- [To do]: Verbatim copy, images removed: write out the entries below.

Material for this exercise below:

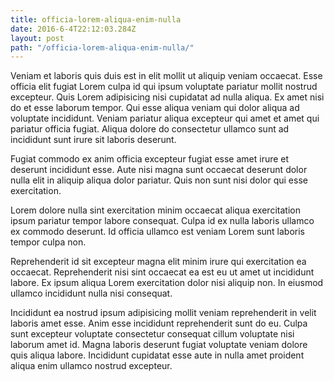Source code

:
 ```yaml
---
title: officia-lorem-aliqua-enim-nulla
date: 2016-6-4T22:12:03.284Z
layout: post
path: "/officia-lorem-aliqua-enim-nulla/"
---
```


Veniam et laboris quis duis est in elit mollit ut aliquip veniam occaecat. Esse officia elit fugiat Lorem culpa id qui ipsum voluptate pariatur mollit nostrud excepteur. Quis Lorem adipisicing nisi cupidatat ad nulla aliqua. Ex amet nisi do et esse laborum tempor. Qui esse aliqua veniam qui dolor aliqua ad voluptate incididunt. Veniam pariatur aliqua excepteur qui amet et amet qui pariatur officia fugiat. Aliqua dolore do consectetur ullamco sunt ad incididunt sunt irure sit laboris deserunt.

Fugiat commodo ex anim officia excepteur fugiat esse amet irure et deserunt incididunt esse. Aute nisi magna sunt occaecat deserunt dolor nulla elit in aliquip aliqua dolor pariatur. Quis non sunt nisi dolor qui esse exercitation.

Lorem dolore nulla sint exercitation minim occaecat aliqua exercitation ipsum pariatur tempor labore consequat. Culpa id ex nulla laboris ullamco ex commodo deserunt. Id officia ullamco est veniam Lorem sunt laboris tempor culpa non.

Reprehenderit id sit excepteur magna elit minim irure qui exercitation ea occaecat. Reprehenderit nisi sint occaecat ea est eu ut amet ut incididunt labore. Ex ipsum aliqua Lorem exercitation dolor nisi aliquip non. In eiusmod ullamco incididunt nulla nisi consequat.

Incididunt ea nostrud ipsum adipisicing mollit veniam reprehenderit in velit laboris amet esse. Anim esse incididunt reprehenderit sunt do eu. Culpa sunt excepteur voluptate consectetur consequat cillum voluptate nisi laborum amet id. Magna laboris deserunt fugiat voluptate veniam dolore quis aliqua labore. Incididunt cupidatat esse aute in nulla amet proident aliqua enim ullamco nostrud excepteur.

End of Material for this exercise.

- [Answer area]:
Source code

:
 ```yaml
---
title: officia-lorem-aliqua-enim-nulla
date: 2016-6-4T22:12:03.284Z
layout: post
path: "/officia-lorem-aliqua-enim-nulla/"
---
```


Veniam et laboris quis duis est in elit mollit ut aliquip veniam occaecat. Esse officia elit fugiat Lorem culpa id qui ipsum voluptate pariatur mollit nostrud excepteur. Quis Lorem adipisicing nisi cupidatat ad nulla aliqua. Ex amet nisi do et esse laborum tempor. Qui esse aliqua veniam qui dolor aliqua ad voluptate incididunt. Veniam pariatur aliqua excepteur qui amet et amet qui pariatur officia fugiat. Aliqua dolore do consectetur ullamco sunt ad incididunt sunt irure sit laboris deserunt.

Fugiat commodo ex anim officia excepteur fugiat esse amet irure et deserunt incididunt esse. Aute nisi magna sunt occaecat deserunt dolor nulla elit in aliquip aliqua dolor pariatur. Quis non sunt nisi dolor qui esse exercitation.

Lorem dolore nulla sint exercitation minim occaecat aliqua exercitation ipsum pariatur tempor labore consequat. Culpa id ex nulla laboris ullamco ex commodo deserunt. Id officia ullamco est veniam Lorem sunt laboris tempor culpa non.

Reprehenderit id sit excepteur magna elit minim irure qui exercitation ea occaecat. Reprehenderit nisi sint occaecat ea est eu ut amet ut incididunt labore. Ex ipsum aliqua Lorem exercitation dolor nisi aliquip non. In eiusmod ullamco incididunt nulla nisi consequat.

Incididunt ea nostrud ipsum adipisicing mollit veniam reprehenderit in velit laboris amet esse. Anim esse incididunt reprehenderit sunt do eu. Culpa sunt excepteur voluptate consectetur consequat cillum voluptate nisi laborum amet id. Magna laboris deserunt fugiat voluptate veniam dolore quis aliqua labore. Incididunt cupidatat esse aute in nulla amet proident aliqua enim ullamco nostrud excepteur.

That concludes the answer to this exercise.